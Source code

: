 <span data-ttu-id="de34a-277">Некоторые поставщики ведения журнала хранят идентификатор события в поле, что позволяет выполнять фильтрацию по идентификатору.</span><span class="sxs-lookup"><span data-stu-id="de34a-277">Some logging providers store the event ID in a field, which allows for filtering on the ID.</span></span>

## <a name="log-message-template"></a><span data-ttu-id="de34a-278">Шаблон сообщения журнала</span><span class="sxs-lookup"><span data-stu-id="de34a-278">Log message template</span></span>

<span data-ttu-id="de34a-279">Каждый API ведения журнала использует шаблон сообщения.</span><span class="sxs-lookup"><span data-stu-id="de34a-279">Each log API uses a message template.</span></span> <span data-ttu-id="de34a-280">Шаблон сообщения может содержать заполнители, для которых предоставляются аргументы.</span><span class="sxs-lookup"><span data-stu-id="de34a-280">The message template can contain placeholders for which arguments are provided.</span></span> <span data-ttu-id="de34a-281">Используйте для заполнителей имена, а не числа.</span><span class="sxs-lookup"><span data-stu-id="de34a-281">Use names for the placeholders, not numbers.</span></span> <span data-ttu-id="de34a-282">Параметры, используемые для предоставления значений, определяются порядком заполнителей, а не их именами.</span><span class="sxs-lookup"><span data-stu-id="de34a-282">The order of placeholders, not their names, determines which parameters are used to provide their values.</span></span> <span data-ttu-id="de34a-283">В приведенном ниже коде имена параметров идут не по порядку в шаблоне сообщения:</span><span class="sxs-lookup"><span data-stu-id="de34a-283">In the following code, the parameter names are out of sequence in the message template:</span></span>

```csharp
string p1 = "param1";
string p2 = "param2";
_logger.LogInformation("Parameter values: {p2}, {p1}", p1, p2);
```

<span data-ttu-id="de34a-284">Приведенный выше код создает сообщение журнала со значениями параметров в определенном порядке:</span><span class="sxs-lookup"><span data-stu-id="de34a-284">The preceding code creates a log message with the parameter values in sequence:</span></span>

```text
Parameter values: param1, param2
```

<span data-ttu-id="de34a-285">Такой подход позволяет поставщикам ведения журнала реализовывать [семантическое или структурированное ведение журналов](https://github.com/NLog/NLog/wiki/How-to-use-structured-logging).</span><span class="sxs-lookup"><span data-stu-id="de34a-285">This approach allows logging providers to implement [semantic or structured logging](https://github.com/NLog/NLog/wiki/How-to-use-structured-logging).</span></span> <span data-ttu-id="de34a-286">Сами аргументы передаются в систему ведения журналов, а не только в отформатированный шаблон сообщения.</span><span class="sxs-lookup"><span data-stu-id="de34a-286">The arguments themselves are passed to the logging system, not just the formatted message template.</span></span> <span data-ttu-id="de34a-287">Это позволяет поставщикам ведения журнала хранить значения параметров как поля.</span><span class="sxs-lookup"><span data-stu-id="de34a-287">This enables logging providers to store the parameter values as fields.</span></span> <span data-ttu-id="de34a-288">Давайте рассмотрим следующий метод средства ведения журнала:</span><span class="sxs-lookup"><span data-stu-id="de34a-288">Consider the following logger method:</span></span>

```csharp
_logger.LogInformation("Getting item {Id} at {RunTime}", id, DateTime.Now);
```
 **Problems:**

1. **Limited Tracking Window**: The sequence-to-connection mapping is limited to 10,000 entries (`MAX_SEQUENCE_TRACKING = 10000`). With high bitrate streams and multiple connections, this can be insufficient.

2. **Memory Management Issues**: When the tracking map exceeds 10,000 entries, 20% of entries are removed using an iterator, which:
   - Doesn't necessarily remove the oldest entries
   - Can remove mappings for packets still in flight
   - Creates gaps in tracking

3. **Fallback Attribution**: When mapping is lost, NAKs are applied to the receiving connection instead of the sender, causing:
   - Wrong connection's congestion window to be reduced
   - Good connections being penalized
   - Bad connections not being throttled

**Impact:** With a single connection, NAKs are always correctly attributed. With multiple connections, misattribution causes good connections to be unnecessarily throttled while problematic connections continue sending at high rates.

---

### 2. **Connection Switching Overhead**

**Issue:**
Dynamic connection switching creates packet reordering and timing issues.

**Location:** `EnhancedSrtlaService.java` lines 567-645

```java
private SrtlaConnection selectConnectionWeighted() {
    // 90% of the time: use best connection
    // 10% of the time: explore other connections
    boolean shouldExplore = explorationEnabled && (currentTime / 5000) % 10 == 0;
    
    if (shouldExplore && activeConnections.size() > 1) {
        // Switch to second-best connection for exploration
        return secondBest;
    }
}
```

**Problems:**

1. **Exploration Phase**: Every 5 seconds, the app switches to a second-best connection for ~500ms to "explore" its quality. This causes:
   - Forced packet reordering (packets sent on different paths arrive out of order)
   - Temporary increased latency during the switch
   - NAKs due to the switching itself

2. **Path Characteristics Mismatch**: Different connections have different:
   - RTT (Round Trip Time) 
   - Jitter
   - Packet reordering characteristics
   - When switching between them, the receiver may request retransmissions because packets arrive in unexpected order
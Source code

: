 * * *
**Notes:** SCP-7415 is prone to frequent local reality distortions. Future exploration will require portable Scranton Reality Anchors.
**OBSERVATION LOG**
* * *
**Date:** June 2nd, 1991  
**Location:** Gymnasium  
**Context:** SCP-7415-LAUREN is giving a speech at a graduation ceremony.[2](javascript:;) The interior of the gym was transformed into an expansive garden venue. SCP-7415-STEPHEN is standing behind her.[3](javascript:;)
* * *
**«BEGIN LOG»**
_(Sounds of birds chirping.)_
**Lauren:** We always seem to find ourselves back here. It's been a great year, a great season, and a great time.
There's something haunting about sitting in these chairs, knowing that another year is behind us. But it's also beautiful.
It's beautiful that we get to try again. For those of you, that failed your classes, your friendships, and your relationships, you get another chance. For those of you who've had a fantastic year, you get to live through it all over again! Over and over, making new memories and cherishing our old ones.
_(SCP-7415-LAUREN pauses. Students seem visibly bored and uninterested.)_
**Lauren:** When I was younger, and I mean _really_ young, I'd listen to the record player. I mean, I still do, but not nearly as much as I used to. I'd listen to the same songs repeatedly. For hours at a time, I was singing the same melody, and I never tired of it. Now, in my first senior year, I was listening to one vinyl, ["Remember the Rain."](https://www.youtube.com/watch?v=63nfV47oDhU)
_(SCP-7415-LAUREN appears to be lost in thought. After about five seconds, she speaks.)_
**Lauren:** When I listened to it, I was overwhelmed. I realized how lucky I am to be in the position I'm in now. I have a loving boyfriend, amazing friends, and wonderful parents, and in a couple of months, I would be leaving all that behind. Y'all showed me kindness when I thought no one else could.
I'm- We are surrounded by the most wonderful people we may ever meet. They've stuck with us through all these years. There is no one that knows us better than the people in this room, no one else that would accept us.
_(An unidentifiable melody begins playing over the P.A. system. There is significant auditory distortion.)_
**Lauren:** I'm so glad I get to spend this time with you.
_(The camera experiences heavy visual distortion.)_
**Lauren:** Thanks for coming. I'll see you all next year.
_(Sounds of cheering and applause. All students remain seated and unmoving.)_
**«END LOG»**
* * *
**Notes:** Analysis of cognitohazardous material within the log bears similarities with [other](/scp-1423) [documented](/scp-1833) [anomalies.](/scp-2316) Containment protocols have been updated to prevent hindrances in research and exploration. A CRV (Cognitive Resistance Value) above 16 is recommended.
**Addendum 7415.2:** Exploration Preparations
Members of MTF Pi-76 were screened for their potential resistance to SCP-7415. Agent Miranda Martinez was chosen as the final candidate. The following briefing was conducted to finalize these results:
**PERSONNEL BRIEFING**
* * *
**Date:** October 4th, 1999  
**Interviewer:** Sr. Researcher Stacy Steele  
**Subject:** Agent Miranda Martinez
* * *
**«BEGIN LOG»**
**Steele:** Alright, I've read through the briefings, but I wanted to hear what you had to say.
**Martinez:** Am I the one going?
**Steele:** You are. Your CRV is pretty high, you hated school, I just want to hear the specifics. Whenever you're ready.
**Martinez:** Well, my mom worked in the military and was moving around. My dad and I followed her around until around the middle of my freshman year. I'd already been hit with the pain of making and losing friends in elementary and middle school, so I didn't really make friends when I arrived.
=======
TASK TO COMPLETE:
Tell how many lines of the data contain "making". Nothing but the number belongs in the reply.

ANSWER TO THE PROBLEM:
2